Conclusión Año Paulino: valiente es quien se une a la fe de la Iglesia incluso si
ésta contradice el “esquema” del mundo contemporáneo
Domingo, 28 jun (RV).- En la Basílica de san Pablo Extramuros, se han celebrado esta
tarde las primeras vísperas de la Solemnidad de los Santos Pedro y Pablo, clausurando
de este modo el Año Paulino. Ante el sarcófago del apóstol -conservado bajo el altar
papal-, el Pontífice ha anunciado que se ha realizado un exhaustivo estudio de su
interior, desvelando que los restos hallados pertenecen a una persona que vivió entre
el siglo I y II. De este modo se confirma, ha exultado Benedicto XVI, que se trata
de los restos mortales del apóstol Pablo, “lo que nos llena de profunda emoción”.
El
Santo Padre ha clausurado el Año Paulino, recordado la importancia que todavía hoy
tienen las cartas escritas por el “apóstol de las gentes”, y en este sentido ha analizado
algunos pasajes. Deteniéndose en su Carta a los Romanos, el Papa ha subrayado dos
palabras clave: “transformar” y “renovar”. “El mundo está siempre a la búsqueda de
la novedad, porque siempre está descontento de la realidad concreta”, ha dicho Benedicto
XVI señalando que al respecto, Pablo dice: “el mundo no puede ser renovado sin hombres
nuevos”. Es decir, que no hay que ser conformistas, sino que hay que ser hombres nuevos,
transformando nuestro modo de pensar. “El pensamiento del hombre viejo, el modo de
pensar común, está dirigido en general hacia las posesiones, el éxito y la fama -ha
dicho Benedicto XVI señalando que- de este modo la visión es limitada, porque sólo
queda el propio ‘yo’ al centro del mundo, por lo que tenemos que aprender a pensar
de manera más profunda”, entendiendo “la voluntad de Dios”.
Aplicando las
enseñanzas de Pablo a nuestro mundo de hoy, Benedicto XVI ha señalado que no es valiente
quien cree en una fe confeccionada a su gusto personal, sino que “valiente es quien
se adhiere a la fe de la Iglesia –ha dicho el Papa- incluso si ésta contradice el
‘esquema’ del mundo contemporáneo”.
“El nuevo modo de pensar que nos dona la
fe –ha proseguido Benedicto XVI- se dirige hacia la verdad”, porque el poder de la
fe, el poder de Dios, es la verdad. El Santo Padre ha concluido recordando que la
debilidad del hombre de hoy es el vacío interior. Para evitarlo, el Papa ha señalado
la “necesidad de una razón iluminada del corazón”, para aprender a actuar según la
verdad en la caridad. “Pero esto no se realiza –ha finalizado- sin una íntima relación
con Dios, sin la vida de oración”.
Las celebraciones conclusivas de este Año
Paulino se desarrollan en Roma, y en los diferentes “lugares paulinos”, con la presencia
de los enviados especial del Pontífice. En particular, en Tierra Santa se encuentra
el Card. Walter Kasper, presidente del Consejo Pontificio para la Unidad de los Cristianos;
en Malta, el Card. Ennio Antonelli, presidente del Consejo Pontificio para la Familia;
en Turquía, el Card. Jean Louis Tauran, presidente del dicasterio vaticano para el
diálogo interreligioso; en Grecia, el Card. Josef Tomko, emérito de la Congregación
para la evangelización de los Pueblos; en Siria, el Card. Antonio Maria Rouco Varela,
arzobispo de Madrid; y en el Líbano, el card. André Vingt-Trois, arzobispo de París.

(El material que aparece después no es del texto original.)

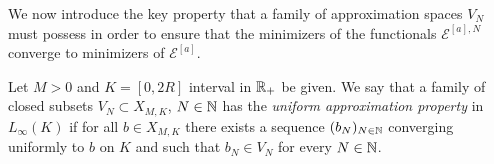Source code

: 




We now introduce the key property that a family of approximation spaces $V_N$ must possess in order to ensure that the minimizers of the functionals  $\mathcal E^{[a],N}$ converge to minimizers of $\mathcal E^{[a]}$.

\begin{definition}\label{VNdef}
Let $M > 0$ and $K=[0,2R]$ interval in $\mathbb{R}_+$  be given. We say that a family of closed subsets $V_N \subset X_{M,K}$, $N \in \mathbb{N}$ has the \emph{uniform approximation property} in $L_{\infty}(K)$ if for all $b\in X_{M,K}$ there exists a sequence $(b_N)_{N \in \mathbb{N}}$ converging uniformly to $b$ on $K$ and such that $b_N\in V_N$ for every $N \in \mathbb{N}$.
\end{definition}

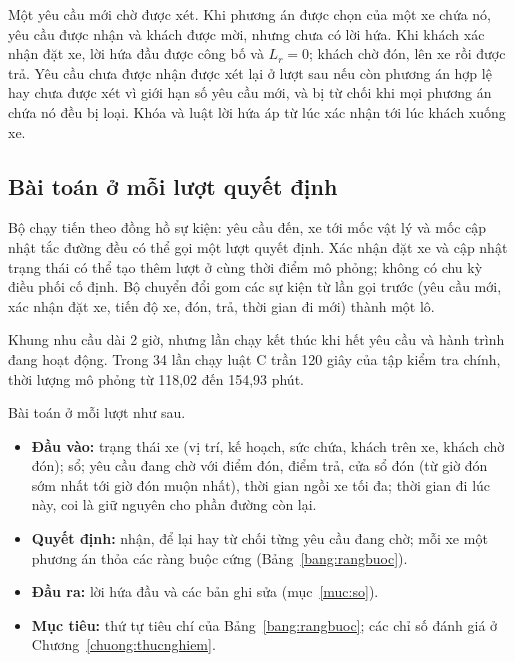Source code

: Một yêu cầu mới chờ được xét. Khi phương án được chọn của một xe chứa nó, yêu cầu được nhận và khách được mời,
nhưng chưa có lời hứa. Khi khách xác nhận đặt xe, lời hứa đầu được công bố và $L_r = 0$; khách chờ đón, lên xe
rồi được trả. Yêu cầu chưa được nhận được xét lại ở lượt sau nếu còn phương án hợp lệ hay chưa được xét vì giới
hạn số yêu cầu mới, và bị từ chối khi mọi phương án chứa nó đều bị loại. Khóa và luật lời hứa áp từ lúc xác nhận
tới lúc khách xuống xe.

\subsection{Bài toán ở mỗi lượt quyết định}
\label{muc:baitoan-phatbieu}

Bộ chạy tiến theo đồng hồ sự kiện: yêu cầu đến, xe tới mốc vật lý và mốc cập nhật tắc đường đều có thể gọi một
lượt quyết định. Xác nhận đặt xe và cập nhật trạng thái có thể tạo thêm lượt ở cùng thời điểm mô phỏng; không có
chu kỳ điều phối cố định. Bộ chuyển đổi gom các sự kiện từ lần gọi trước (yêu cầu mới, xác nhận đặt xe, tiến độ xe,
đón, trả, thời gian đi mới) thành một lô.

Khung nhu cầu dài 2 giờ, nhưng lần chạy kết thúc khi hết yêu cầu và hành trình đang hoạt động. Trong 34 lần chạy
luật C trần 120 giây của tập kiểm tra chính, thời lượng mô phỏng từ 118,02 đến 154,93 phút.

Bài toán ở mỗi lượt như sau.
\begin{itemize}[leftmargin=1.2cm,itemsep=2pt,topsep=3pt]
\item \textbf{Đầu vào:} trạng thái xe (vị trí, kế hoạch, sức chứa, khách trên xe, khách chờ đón); sổ; yêu cầu
đang chờ với điểm đón, điểm trả, cửa sổ đón (từ giờ đón sớm nhất tới giờ đón muộn nhất), thời gian ngồi xe tối
đa; thời gian đi lúc này, coi là giữ nguyên cho phần đường còn lại.
\item \textbf{Quyết định:} nhận, để lại hay từ chối từng yêu cầu đang chờ; mỗi xe một phương án thỏa các ràng
buộc cứng (Bảng~\ref{bang:rangbuoc}).
\item \textbf{Đầu ra:} lời hứa đầu và các bản ghi sửa (mục~\ref{muc:so}).
\item \textbf{Mục tiêu:} thứ tự tiêu chí của Bảng~\ref{bang:rangbuoc}; các chỉ số đánh giá ở
Chương~\ref{chuong:thucnghiem}.
\end{itemize}

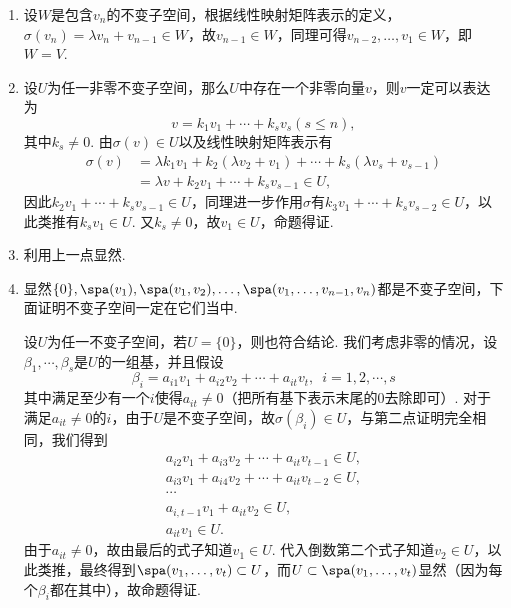 \begin{solution}
    \begin{enumerate}
        \item 设$W$是包含$v_n$的不变子空间，根据线性映射矩阵表示的定义，$\sigma(v_n)=\lambda v_n+v_{n-1}\in W$，故$v_{n-1}\in W$，同理可得$v_{n-2},\ldots,v_1\in W$，即$W=V$.

        \item 设$U$为任一非零不变子空间，那么$U$中存在一个非零向量$v$，则$v$一定可以表达为
        \[v=k_1v_1+\cdots+k_sv_s(s\leqslant n),\]
        其中$k_s\neq 0$. 由$\sigma(v)\in U$以及线性映射矩阵表示有
        \begin{align*}
            \sigma(v) &= \lambda k_1v_1+k_2(\lambda v_2+v_1)+\cdots+k_s(\lambda v_s+v_{s-1}) \\
            &= \lambda v+k_2v_1+\cdots+k_sv_{s-1}\in U,
        \end{align*}
        因此$k_2v_1+\cdots+k_sv_{s-1}\in U$，同理进一步作用$\sigma$有$k_3v_1+\cdots+k_sv_{s-2}\in U$，以此类推有$k_sv_1\in U$. 又$k_s\neq 0$，故$v_1\in U$，命题得证.

        \item 利用上一点显然.

        \item 显然$\{0\},\spa(v_1),\spa(v_1,v_2),\ldots,\spa(v_1,\ldots,v_{n-1},v_n)$都是不变子空间，下面证明不变子空间一定在它们当中.

        设$U$为任一不变子空间，若$U=\{0\}$，则也符合结论. 我们考虑非零的情况，设$\beta_1,\cdots,\beta_s$是$U$的一组基，并且假设
        \[\beta_i=a_{i1}v_1+a_{i2}v_2+\cdots+a_{it}v_t,\enspace i=1,2,\cdots,s\]
        其中满足至少有一个$i$使得$a_{it}\neq 0$（把所有基下表示末尾的0去除即可）. 对于满足$a_{it}\neq 0$的$i$，由于$U$是不变子空间，故$\sigma(\beta_i)\in U$，与第二点证明完全相同，我们得到
        \begin{align*}
            a_{i2}v_1+a_{i3}v_2+\cdots+a_{it}v_{t-1}\in U, \\
            a_{i3}v_1+a_{i4}v_2+\cdots+a_{it}v_{t-2}\in U, \\
            \cdots \\
            a_{i,t-1}v_1+a_{it}v_2\in U, \\
            a_{it}v_1\in U.
        \end{align*}
        由于$a_{it}\neq 0$，故由最后的式子知道$v_1\in U$. 代入倒数第二个式子知道$v_2\in U$，以此类推，最终得到$\spa(v_1,\ldots,v_t)\subset U$，而$U\subset\spa(v_1,\ldots,v_t)$显然（因为每个$\beta_i$都在其中），故命题得证.
    \end{enumerate}
\end{solution}

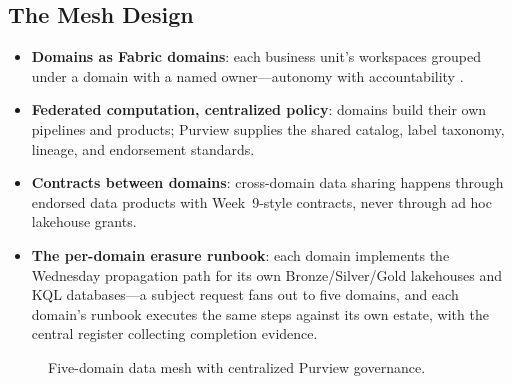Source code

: \subsection{The Mesh Design}
\begin{itemize}
    \item \textbf{Domains as Fabric domains}: each business unit's workspaces grouped under a domain with a named owner---autonomy with accountability \cite{microsoftDomains}.
    \item \textbf{Federated computation, centralized policy}: domains build their own pipelines and products; Purview supplies the shared catalog, label taxonomy, lineage, and endorsement standards.
    \item \textbf{Contracts between domains}: cross-domain data sharing happens through endorsed data products with Week~9-style contracts, never through ad hoc lakehouse grants.
    \item \textbf{The per-domain erasure runbook}: each domain implements the Wednesday propagation path for its own Bronze/Silver/Gold lakehouses and KQL databases---a subject request fans out to five domains, and each domain's runbook executes the same steps against its own estate, with the central register collecting completion evidence.
\end{itemize}

\begin{figure}[H]
    \centering
    \caption{Five-domain data mesh with centralized Purview governance.}
    \label{fig:chapter22-mesh}
\end{figure}

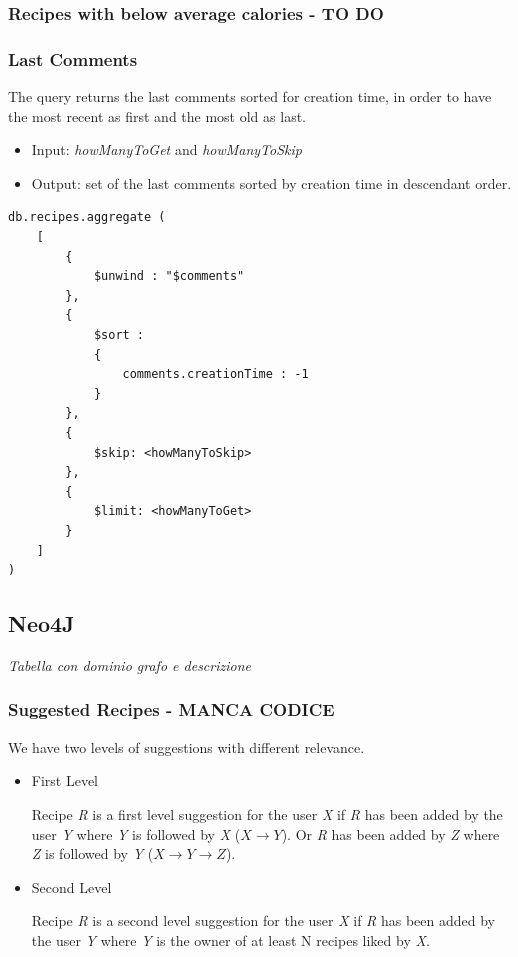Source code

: \documentclass[a4paper]{report}
\begin{document}
\subsubsection{Recipes with below average calories - TO DO}

\subsubsection{Last Comments}
The query returns the last comments sorted for creation time, in order to have the most recent as first and the most old as last.

\begin{itemize}
	\item Input: \emph{howManyToGet} and \emph{howManyToSkip}
	\item Output: set of the last comments sorted by creation time in descendant order.
\end{itemize}

\begin{lstlisting}
db.recipes.aggregate (
	[
		{ 
			$unwind : "$comments" 
		},
		{ 
			$sort : 
			{ 
				comments.creationTime : -1 
			} 
		},
		{ 
			$skip: <howManyToSkip> 
		},
		{ 
			$limit: <howManyToGet> 
		}	
	]
)
\end{lstlisting}

\subsection{Neo4J}
\emph{Tabella con dominio grafo e descrizione}
\subsubsection{Suggested Recipes - MANCA CODICE}
We have two levels of suggestions with different relevance.
\begin{itemize}
	\item First Level
	
	\noindent Recipe \emph{R} is a first level suggestion for the user \emph{X} if \emph{R} has been added by the user \emph{Y} where \emph{Y} is followed by \emph{X} ($X \rightarrow Y$). Or \emph{R} has been added by \emph{Z} where \emph{Z} is followed by \emph{Y} ($ X \rightarrow Y \rightarrow Z$).
	
	\item Second Level
	
	\noindent Recipe \emph{R} is a second level suggestion for the user \emph{X} if \emph{R} has been added by the user \emph{Y} where \emph{Y} is the owner of at least N recipes liked by \emph{X}. 
	
\end{itemize}
\end{document}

A continuación les ofrecemos el texto íntegro de la Homilía de Benedicto
XVI:
Señores Cardenales, Venerados Hermanos en el Episcopado y en el
Sacerdocio, Ilustres miembros de la Delegación del Patriarcado ecuménico, Queridos
hermanos y hermanas,
Dirijo a cada uno mi saludo cordial. En particular, saludo
al cardenal arcipreste de esta Basílica y a sus colaboradores, saludo al Abad de la
comunidad monástica benedictina; saludo también a la delegación del Patriarcado ecuménico
de Constantinopla. El año conmemorativo del nacimiento de san Pablo se concluye esta
tarde. Estamos recogidos ante la tumba del Apóstol, cuyo sarcófago, conservado bajo
el altar papal, fue recientemente objeto de un atento análisis científico: en el sarcófago,
que no había sido abierto nunca en tantos siglos, le fue practicada una pequeñísima
perforación para introducir una sonda especial, mediante la cual fueron relevados
restos de un precioso tejido de lino de color púrpura, bañado en oro, y de un tejido
de color azul con filamentos de lino. Fue también relevada la presencia de granos
de incienso rojo y de sustancias proteicas calcáreas. Además, pequeñísimos fragmentos
óseos, sometidos al examen del carbono 14 por parte de expertos que, sin saber la
procedencia, han resultado pertenecer a una persona que vivió entre el primer y el
segundo siglo. Esto parece confirmar la unánime e incontrovertida tradición de que
se tratan de los restos mortales del apóstol Pablo. Todo esto llena nuestro ánimo
de profunda emoción. Durante estos meses muchas personas han seguido los caminos del
Apóstol –los exteriores y más aún los interiores que él recorrió durante su vida:
el camino de Damasco hacia el encuentro con el Resucitado; los caminos en el mundo
mediterráneo que él atravesó con la llama del Evangelio, encontrando contradicciones
y adhesiones, hasta el martirio, por el cual pertenece para siempre a la Iglesia de
Roma. A ella dirigió también su Carta más grande e importante. El Año Paulino se concluye,
pero estar en camino junto a Pablo, -con él y gracias a él venir a conocer a Jesús
y, como él, ser iluminados y transformados por el Evangelio– formará siempre parte
de la existencia cristiana. Y siempre, yendo más allá del ámbito de los creyentes,
él permanece el “maestro de las gentes”, que quiere llevar el mensaje del Resucitado
a todos los hombres, porque Cristo los ha conocido y amado a todos; y murió y resucitó
por todos ellos. Queremos, por tanto, escucharlo también en esta hora en la que iniciamos
solemnemente la fiesta de los dos Apóstoles unidos entre sí por un estrecho lazo.
Forma
parte de la estructura de las Cartas de Pablo que –siempre en referencia al lugar
y a la situación particular– expliquen ante todo el misterio de Cristo, que nos enseñen
la fe. En una segunda parte, sigue la aplicación a nuestra vida: ¿qué cosa consigue
a esta fe? ¿Cómo se plasma nuestra existencia día a día? En la Carta a los Romanos,
esta segunda parte comienza con el décimo segundo capítulo, en los primeros dos versículos
del cual el apóstol resume rápidamente el núcleo esencial de la existencia cristiana.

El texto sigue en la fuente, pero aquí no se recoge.